I was thinking the same thing! If not it'll come soon I have no doubt
Google translate
What’s the official website for caliber ?? And how would I find the exact website or app you used ??
Calibre is free, open source and cross platform, their download link is on their website here: calibre-ebook.com/download
Otherwise the only apps you have to use are the camera and Notes on your phone, and Google Docs.
Thanks a bunch, I do alot of Research about my people & our beliefs, Which means most of the books i end up owning are typically hundreds of years old. Which means they are usualy falling apart or will if i open them enough times. I remember about 10 years ago seeing a stick like instrument that you could use to slowly go over the surface & scan it. But those cost alot of money from what i saw. But Originally i was just taking pictures of each page but it was a hassel to rearrange them in a pdf maker after wards. Ayo, Hawwah Great Spirit Bless.
Man please please please I need ur help ..after I’m done editing on google docx ..it’s doesn’t keep everything as I edited it like the pages and stuff it moves it around
Like what I mean when I download the edited google docx ad a pdf file everything stays arranged the same way but when I convert to pdf either with google docx or calibre ..words don’t stay on pages…it’s as if a page break doesn’t exist and I have no idea how to do this for epub conversion …does google docx have some sort of feature that forces items into pages and not to flow freely when converting to epub
Is there a link on where I can buy the same light box and lights??

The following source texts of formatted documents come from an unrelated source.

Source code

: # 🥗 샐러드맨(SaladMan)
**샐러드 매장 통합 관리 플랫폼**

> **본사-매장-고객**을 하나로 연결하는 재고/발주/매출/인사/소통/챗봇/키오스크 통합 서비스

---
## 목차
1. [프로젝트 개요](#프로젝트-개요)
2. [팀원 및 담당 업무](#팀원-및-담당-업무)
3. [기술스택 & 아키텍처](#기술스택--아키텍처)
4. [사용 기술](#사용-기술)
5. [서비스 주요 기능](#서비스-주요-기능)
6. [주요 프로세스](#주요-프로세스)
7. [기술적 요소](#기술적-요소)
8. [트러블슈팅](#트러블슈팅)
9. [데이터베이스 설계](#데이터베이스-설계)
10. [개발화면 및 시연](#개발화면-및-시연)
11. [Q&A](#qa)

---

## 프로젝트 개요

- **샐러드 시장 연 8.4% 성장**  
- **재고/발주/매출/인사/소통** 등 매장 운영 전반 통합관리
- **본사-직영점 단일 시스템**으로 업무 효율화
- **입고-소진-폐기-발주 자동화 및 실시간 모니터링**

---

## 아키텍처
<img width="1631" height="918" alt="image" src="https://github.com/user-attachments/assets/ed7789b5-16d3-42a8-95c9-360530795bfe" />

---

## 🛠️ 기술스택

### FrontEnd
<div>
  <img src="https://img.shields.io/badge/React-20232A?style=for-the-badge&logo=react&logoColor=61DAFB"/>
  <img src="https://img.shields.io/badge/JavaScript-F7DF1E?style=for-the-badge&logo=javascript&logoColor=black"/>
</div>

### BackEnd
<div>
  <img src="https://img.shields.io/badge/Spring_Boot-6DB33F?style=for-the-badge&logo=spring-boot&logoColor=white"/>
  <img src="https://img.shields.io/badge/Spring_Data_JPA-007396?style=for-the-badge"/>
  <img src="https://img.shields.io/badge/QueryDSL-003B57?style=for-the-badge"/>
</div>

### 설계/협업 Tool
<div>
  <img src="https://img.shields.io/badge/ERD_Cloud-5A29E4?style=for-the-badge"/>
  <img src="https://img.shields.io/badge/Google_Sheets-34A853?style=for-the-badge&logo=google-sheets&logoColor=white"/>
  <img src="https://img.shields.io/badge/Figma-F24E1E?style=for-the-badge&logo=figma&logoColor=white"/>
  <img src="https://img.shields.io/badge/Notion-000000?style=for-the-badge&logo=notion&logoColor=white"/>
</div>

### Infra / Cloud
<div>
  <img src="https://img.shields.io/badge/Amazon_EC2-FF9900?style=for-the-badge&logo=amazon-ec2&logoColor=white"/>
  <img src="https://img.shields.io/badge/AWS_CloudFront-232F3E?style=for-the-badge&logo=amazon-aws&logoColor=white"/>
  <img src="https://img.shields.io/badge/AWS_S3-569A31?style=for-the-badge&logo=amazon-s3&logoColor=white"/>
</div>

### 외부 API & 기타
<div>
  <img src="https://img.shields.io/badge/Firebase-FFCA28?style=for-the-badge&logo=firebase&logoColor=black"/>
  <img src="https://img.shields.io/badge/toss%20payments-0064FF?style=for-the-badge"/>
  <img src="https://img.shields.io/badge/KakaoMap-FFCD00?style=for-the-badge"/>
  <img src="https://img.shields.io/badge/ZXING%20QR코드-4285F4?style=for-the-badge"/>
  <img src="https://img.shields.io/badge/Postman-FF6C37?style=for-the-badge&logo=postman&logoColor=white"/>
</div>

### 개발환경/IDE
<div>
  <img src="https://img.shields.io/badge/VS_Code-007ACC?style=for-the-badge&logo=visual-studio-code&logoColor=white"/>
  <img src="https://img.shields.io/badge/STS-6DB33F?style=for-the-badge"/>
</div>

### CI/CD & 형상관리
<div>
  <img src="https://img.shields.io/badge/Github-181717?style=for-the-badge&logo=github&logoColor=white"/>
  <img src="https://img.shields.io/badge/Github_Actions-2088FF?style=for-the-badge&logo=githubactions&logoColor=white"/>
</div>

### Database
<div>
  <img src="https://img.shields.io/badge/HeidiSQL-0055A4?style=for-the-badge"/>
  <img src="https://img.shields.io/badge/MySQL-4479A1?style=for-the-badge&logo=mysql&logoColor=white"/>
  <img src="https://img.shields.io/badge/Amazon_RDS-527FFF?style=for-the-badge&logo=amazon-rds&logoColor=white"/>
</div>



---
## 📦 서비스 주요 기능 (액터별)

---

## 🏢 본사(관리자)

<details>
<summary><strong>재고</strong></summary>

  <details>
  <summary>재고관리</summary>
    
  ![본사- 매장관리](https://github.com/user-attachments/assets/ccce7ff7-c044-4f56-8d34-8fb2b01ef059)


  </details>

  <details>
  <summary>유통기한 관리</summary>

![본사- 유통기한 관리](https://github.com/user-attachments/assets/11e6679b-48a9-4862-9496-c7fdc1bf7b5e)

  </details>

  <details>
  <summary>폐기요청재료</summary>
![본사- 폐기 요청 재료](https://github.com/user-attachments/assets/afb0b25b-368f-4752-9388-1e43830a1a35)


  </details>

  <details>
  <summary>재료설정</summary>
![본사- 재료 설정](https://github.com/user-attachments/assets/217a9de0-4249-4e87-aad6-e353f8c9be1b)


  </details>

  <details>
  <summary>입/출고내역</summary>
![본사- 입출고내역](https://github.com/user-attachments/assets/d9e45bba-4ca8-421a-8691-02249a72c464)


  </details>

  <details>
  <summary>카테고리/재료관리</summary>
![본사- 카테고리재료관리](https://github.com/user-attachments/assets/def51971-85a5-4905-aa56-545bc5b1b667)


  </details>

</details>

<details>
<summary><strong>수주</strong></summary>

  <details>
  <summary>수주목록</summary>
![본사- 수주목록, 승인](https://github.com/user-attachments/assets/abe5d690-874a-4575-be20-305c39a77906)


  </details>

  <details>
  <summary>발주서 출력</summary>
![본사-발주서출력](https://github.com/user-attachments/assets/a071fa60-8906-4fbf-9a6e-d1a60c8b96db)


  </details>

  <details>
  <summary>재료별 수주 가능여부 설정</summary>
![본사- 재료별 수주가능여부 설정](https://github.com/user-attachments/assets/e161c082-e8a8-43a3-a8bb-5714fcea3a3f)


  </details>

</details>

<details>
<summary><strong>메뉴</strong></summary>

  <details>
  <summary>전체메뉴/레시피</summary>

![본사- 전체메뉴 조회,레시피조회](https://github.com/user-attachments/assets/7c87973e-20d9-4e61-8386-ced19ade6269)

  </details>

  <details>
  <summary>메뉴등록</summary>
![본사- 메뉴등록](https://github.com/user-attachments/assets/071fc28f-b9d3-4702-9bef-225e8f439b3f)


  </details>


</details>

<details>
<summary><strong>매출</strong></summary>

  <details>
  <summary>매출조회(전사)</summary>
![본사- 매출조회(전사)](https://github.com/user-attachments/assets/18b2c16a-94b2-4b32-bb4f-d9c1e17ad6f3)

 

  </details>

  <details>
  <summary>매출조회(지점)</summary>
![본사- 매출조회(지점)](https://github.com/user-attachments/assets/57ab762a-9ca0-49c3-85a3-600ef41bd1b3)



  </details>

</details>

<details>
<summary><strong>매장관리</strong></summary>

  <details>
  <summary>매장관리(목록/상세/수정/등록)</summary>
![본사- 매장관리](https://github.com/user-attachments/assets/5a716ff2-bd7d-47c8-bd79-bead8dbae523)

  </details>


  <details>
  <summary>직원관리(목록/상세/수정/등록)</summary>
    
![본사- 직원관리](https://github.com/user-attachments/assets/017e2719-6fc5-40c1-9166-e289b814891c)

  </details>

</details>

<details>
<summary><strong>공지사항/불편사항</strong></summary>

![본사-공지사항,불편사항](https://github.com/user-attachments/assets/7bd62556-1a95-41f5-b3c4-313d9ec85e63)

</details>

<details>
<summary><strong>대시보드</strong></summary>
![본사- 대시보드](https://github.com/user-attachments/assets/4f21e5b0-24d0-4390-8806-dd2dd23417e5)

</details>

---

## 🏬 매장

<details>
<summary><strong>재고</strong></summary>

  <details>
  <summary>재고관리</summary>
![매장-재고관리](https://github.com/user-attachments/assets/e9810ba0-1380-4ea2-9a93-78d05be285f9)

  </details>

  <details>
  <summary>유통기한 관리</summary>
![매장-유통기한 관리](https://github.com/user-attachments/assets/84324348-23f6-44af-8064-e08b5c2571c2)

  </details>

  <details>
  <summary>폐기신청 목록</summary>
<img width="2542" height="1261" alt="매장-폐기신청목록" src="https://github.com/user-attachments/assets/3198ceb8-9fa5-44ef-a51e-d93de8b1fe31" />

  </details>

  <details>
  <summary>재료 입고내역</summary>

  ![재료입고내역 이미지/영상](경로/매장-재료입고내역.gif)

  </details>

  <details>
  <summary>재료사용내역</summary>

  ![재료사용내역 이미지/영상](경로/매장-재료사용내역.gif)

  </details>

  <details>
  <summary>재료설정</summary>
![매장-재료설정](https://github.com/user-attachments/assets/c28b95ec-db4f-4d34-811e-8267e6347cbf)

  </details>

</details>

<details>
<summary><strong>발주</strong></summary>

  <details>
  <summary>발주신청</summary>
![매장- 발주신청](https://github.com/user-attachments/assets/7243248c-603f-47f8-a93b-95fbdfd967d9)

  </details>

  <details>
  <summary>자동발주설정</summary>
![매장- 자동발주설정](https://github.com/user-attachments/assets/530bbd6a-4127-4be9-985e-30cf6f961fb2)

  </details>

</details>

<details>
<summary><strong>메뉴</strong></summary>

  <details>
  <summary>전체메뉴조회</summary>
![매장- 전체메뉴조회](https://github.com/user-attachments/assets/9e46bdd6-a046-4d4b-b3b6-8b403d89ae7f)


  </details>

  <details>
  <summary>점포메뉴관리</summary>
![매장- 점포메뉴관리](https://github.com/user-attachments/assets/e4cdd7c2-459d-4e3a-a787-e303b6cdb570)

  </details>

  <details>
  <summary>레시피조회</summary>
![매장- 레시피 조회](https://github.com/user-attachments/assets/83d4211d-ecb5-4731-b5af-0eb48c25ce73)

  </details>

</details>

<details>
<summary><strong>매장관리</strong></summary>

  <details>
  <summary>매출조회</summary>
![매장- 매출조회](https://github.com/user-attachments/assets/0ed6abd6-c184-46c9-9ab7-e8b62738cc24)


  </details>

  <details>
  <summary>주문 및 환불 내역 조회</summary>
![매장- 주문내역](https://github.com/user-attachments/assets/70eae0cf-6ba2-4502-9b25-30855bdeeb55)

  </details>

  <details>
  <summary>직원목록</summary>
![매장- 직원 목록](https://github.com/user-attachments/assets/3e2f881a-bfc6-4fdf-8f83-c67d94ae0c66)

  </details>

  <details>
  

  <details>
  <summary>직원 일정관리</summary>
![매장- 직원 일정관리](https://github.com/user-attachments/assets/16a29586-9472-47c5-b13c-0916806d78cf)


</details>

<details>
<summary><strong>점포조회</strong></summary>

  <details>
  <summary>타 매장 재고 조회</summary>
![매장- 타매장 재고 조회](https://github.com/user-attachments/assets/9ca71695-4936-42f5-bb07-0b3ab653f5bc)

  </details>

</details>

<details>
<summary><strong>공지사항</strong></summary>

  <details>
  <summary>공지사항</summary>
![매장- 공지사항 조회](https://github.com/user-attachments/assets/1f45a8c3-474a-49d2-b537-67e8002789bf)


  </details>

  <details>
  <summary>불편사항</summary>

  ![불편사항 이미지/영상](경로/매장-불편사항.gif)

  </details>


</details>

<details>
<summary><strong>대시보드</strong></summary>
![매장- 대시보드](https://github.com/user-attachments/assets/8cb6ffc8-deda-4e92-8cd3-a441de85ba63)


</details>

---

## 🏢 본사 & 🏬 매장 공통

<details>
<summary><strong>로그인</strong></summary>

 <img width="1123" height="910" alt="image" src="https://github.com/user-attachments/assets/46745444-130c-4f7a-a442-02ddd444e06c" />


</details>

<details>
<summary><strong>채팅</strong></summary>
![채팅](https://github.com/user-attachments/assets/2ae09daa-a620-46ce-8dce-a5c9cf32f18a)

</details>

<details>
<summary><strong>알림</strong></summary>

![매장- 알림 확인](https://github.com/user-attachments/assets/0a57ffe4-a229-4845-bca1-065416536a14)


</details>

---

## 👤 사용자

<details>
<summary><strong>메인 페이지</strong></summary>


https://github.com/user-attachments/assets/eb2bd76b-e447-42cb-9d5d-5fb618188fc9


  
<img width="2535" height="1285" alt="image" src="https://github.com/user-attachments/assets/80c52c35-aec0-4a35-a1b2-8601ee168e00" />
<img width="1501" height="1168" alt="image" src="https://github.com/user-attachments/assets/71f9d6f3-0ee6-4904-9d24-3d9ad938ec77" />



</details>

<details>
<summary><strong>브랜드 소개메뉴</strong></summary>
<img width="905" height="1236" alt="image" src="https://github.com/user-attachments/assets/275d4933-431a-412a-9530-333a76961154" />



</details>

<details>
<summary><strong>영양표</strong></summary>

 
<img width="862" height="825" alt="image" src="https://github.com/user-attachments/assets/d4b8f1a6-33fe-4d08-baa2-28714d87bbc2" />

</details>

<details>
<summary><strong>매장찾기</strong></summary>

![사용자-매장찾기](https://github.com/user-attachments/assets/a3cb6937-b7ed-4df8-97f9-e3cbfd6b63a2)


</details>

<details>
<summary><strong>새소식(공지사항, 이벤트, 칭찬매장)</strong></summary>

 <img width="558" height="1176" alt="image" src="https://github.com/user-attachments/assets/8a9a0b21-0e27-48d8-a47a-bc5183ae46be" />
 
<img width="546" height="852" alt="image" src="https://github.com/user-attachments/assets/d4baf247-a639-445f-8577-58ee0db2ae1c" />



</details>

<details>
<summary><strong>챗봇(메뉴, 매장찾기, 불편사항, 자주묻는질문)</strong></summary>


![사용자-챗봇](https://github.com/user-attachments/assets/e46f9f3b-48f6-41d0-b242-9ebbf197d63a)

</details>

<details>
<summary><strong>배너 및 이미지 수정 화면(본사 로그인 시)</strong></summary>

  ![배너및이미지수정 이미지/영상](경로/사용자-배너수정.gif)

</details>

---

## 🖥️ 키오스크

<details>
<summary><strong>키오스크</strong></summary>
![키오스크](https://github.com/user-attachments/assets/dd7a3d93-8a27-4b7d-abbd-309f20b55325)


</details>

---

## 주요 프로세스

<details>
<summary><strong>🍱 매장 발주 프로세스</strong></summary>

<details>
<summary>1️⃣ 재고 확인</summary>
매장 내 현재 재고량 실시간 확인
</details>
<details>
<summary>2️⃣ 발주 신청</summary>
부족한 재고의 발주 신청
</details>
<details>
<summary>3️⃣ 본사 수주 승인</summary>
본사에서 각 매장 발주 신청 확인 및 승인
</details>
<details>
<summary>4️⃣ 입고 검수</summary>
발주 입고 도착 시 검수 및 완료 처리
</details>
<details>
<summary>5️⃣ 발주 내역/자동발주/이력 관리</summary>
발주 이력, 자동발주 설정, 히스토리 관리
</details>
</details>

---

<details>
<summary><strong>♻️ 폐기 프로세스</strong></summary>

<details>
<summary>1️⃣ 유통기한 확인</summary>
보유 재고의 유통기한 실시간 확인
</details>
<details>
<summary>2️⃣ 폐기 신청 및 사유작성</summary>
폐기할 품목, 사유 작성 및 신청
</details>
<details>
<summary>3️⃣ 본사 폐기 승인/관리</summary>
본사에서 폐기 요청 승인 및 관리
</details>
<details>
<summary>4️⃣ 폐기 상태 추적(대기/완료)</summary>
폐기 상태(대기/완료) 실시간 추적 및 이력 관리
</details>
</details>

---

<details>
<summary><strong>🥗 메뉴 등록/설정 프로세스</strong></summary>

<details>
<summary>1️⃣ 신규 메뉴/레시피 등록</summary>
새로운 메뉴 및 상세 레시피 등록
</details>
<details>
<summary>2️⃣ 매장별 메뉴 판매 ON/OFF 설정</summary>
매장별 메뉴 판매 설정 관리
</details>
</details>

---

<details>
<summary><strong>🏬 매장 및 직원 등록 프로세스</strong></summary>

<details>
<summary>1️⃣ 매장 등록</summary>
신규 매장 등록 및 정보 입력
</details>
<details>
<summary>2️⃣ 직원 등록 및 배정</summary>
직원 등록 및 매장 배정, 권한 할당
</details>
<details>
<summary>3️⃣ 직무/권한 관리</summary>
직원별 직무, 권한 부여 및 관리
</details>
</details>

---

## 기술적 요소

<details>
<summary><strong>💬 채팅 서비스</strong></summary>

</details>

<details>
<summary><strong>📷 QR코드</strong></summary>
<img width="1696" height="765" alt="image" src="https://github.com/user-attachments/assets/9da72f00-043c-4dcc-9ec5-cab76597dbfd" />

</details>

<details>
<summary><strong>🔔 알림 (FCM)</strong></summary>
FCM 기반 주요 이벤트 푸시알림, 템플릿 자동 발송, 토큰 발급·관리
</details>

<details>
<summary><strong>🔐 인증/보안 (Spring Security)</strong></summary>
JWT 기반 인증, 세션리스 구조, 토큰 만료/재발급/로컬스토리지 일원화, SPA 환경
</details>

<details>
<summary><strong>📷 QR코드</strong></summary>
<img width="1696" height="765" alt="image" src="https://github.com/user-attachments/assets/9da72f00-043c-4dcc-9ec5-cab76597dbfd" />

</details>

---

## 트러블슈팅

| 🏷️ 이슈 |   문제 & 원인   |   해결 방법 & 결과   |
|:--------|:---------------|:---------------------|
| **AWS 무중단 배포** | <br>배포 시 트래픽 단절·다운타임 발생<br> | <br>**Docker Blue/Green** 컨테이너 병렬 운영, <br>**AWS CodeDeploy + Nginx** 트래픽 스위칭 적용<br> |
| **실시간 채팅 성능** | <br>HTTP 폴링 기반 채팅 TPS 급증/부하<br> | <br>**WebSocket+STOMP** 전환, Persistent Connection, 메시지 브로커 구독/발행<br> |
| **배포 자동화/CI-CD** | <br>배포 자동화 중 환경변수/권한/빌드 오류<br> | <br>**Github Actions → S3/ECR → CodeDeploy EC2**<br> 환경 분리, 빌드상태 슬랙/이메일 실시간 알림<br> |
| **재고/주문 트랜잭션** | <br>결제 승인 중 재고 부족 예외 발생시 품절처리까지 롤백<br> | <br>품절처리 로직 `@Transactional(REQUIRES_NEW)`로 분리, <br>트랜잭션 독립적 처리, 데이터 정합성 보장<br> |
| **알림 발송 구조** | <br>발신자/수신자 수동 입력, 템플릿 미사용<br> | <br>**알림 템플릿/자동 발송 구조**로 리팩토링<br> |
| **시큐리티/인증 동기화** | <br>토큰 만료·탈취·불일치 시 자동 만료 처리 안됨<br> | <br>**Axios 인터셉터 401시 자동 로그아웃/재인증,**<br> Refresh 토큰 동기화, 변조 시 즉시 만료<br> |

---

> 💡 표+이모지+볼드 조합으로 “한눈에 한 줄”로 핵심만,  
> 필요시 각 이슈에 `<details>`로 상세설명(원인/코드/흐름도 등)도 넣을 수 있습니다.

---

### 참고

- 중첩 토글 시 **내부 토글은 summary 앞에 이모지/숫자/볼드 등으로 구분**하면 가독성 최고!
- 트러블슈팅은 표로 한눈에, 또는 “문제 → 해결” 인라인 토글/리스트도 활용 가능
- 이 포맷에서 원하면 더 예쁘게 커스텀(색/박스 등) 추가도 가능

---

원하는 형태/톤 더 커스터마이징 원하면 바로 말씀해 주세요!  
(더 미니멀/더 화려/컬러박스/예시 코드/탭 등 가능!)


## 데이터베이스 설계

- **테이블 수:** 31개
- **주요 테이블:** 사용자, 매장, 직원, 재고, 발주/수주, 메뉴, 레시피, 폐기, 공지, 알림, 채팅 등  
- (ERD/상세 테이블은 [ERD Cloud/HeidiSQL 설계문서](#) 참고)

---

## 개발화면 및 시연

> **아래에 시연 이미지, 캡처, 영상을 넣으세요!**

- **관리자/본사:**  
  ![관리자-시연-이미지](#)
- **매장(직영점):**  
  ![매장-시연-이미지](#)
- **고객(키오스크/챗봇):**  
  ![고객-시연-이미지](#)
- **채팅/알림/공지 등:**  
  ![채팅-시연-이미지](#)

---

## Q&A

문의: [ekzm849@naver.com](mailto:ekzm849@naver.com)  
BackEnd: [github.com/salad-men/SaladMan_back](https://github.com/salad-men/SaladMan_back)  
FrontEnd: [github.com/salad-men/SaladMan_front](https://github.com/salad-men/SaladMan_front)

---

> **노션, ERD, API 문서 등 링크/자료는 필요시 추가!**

This one’s no longer sold, unfortunately. You can search for “photo light box” and see some similar, folding options. Most have LEDs in the top now, so you’d have to have a stand for the book and shoot it from the front, vs. top-down.
What if do not possess an I phone or the likes?
Which app u unused for scanning?
Notes on iphone
Can’t I use my internal pages from my editor?
Do you mean if you already have text files you want to convert into an eBook? Yes, Google Docs can do that, but I'd suggest Calibre as the better program for formatting and conversion. The beauty of the free OCR in Google Docs is in turning images into searchable, copy and paste text.
Can this be made kindle compatible?
Yes! epubs will work on Kindle, or you can save to their own format.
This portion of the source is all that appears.